Australia is a major player in the international education market. Australia’s early involvement in international education was through the establishment of the Colombo Plan in 1951—a regional organization that embodies the concept of collective inter-governmental effort to strengthen economic and social development of member countries in the Asia-Pacific region. International Education was based on a philosophy of aid (Meiras 2004). Thousands of Asian students from South and Southeast Asia were given scholarships through this scheme, which allowed them to study in Australian universities (from the 1950s to the 1970s). With the deregulation of the Australian education sector and introduction of new incentives for entry into international markets in the late 1980s, international education became market-based.
Australia hosts about 7 percent of the world’s international students, and it is the third most popular destination after the United States (17 percent of international students) and the United Kingdom (13 percent) (OECD 2012). International students represent approximately 20 percent of all higher education students in Australia. The downward view of higher education in Australia has shifted from a public good to a private consumer good. Universities now have to attract more full fee-paying international students to make up for growing budget deficits in the sector (Marginson and Considine 2000).
Research on International Education and Internationalizing the Curriculum can generally be grouped into three approaches: economic rationalist approach, integrative approach, and transformative approach (Clifford & Joseph 2005; Joseph 2012; Matthews 2002). These approaches are based on very different assumptions about education philosophy and practices. An economic rationalist approach focuses on educational capitalism and markets in relation to international students and transnational programs. The bottom line is revenue and fee-paying students are viewed as “customers” and part of the university’s global trade, and “curriculum is seen as “an international commodity to be traded” (de Vita and Case 2003). The curriculum is standardized for all students within this approach. Academics are seen as workers who “deliver pre-packaged education with efficiency and economy” (Schapper and Mason 2004).
An integrative approach is understood as the tokenistic practice of including some non-western academic literature into an already existing curriculum. Mohanty (2003) describes this as “brief forays by students and faculty through the curriculum into non-Euro-American cultures.” This discourse and educational practice reaffirms Western and European nation-states as the normative context and positions the non-western as the other. Issues around hierarchies of knowledge production and cultural differences are silenced.
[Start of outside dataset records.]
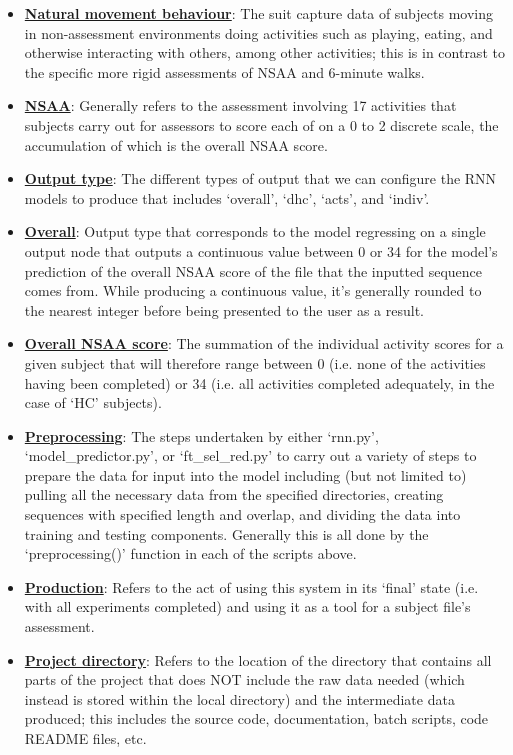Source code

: \documentclass[12pt,twoside]{report}
\begin{document}
\begin{itemize}
	\item \underline{\textbf{Natural movement behaviour}}: The suit capture data of subjects moving in non-assessment environments doing activities such as playing, eating, and otherwise interacting with others, among other activities; this is in contrast to the specific more rigid assessments of NSAA and 6-minute walks.
	\item \underline{\textbf{NSAA}}: Generally refers to the assessment involving 17 activities that subjects carry out for assessors to score each of on a 0 to 2 discrete scale, the accumulation of which is the overall NSAA score.
	\item \underline{\textbf{Output type}}: The different types of output that we can configure the RNN models to produce that includes ‘overall’, ‘dhc’, ‘acts’, and ‘indiv’.
	\item \underline{\textbf{Overall}}: Output type that corresponds to the model regressing on a single output node that outputs a continuous value between 0 or 34 for the model’s prediction of the overall NSAA score of the file that the inputted sequence comes from. While producing a continuous value, it’s generally rounded to the nearest integer before being presented to the user as a result.
	\item \underline{\textbf{Overall NSAA score}}: The summation of the individual activity scores for a given subject that will therefore range between 0 (i.e. none of the activities having been completed) or 34 (i.e. all activities completed adequately, in the case of ‘HC’ subjects).
	\item \underline{\textbf{Preprocessing}}: The steps undertaken by either ‘rnn.py’, ‘model\_predictor.py’, or ‘ft\_sel\_red.py’ to carry out a variety of steps to prepare the data for input into the model including (but not limited to) pulling all the necessary data from the specified directories, creating sequences with specified length and overlap, and dividing the data into training and testing components. Generally this is all done by the ‘preprocessing()’ function in each of the scripts above.
	\item \underline{\textbf{Production}}: Refers to the act of using this system in its ‘final’ state (i.e. with all experiments completed) and using it as a tool for a subject file’s assessment.
	\item \underline{\textbf{Project directory}}: Refers to the location of the directory that contains all parts of the project that does NOT include the raw data needed (which instead is stored within the local directory) and the intermediate data produced; this includes the source code, documentation, batch scripts, code README files, etc.

\end{itemize}
\end{document}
A transformative approach is aligned with a critical understanding of pedagogical inquiry that includes inclusive education, feminist pedagogies and anti-racist and postcolonial pedagogies. Attention is paid to the complexities and interconnectedness of difference. Mohanty (2003) argues that these differences should be used to establish the base and practice of solidarity and also to analyze the relations of power and allocation of resources. The basic tenet of this approach is then a need to interrogate the philosophical underpinnings of the different epistemological frameworks and link to cultural hierarchies (Joseph 2012).
In keeping with global educational trends and developments in capitalist and post-industrial western nations, Australian universities now function as neo-liberal, entrepreneurial and managerial educational institutions. While academics in these market-oriented institutions are constantly negotiating the tensions between knowledge growth and economic growth, academics continue to reclaim the public good dimension of universities. Henry Giroux, a key theorist of critical pedagogy, reminds us that higher education is a site of critical thinking, collective work and public service (Giroux 2002). Academics through their teaching, research and community service, contribute to the public good and to the betterment of society. Academics must hold on to these moral and political responsibilities, even in the midst of universities functioning as corporations that provide a private good for student consumers (Giroux 2002).
A critical approach to International Education and Internationalizing the Curriculum provides academics with the pedagogical tools for the pursuit of knowledge that can help us transform the world that we share to be more equitable, more inclusive, more just, and more humane. In my experience at an Australian University, I have found that Internationalizing the Curriculum involves critical considerations of epistemological and ontological frameworks in the interplay of knowledge construction, curriculum, and pedagogy (Joseph 2012; Matthews 2002). In our teaching and other academic practices, there is a need to interrogate the philosophical underpinnings of these different frameworks and link this to cultural hierarchies. We must continue to strategize, survive, and build meaningful lives as academics and educators. At the same time, we should continue to make visible our knowledge traditions and critical pedagogies in this new entrepreneurial university environment.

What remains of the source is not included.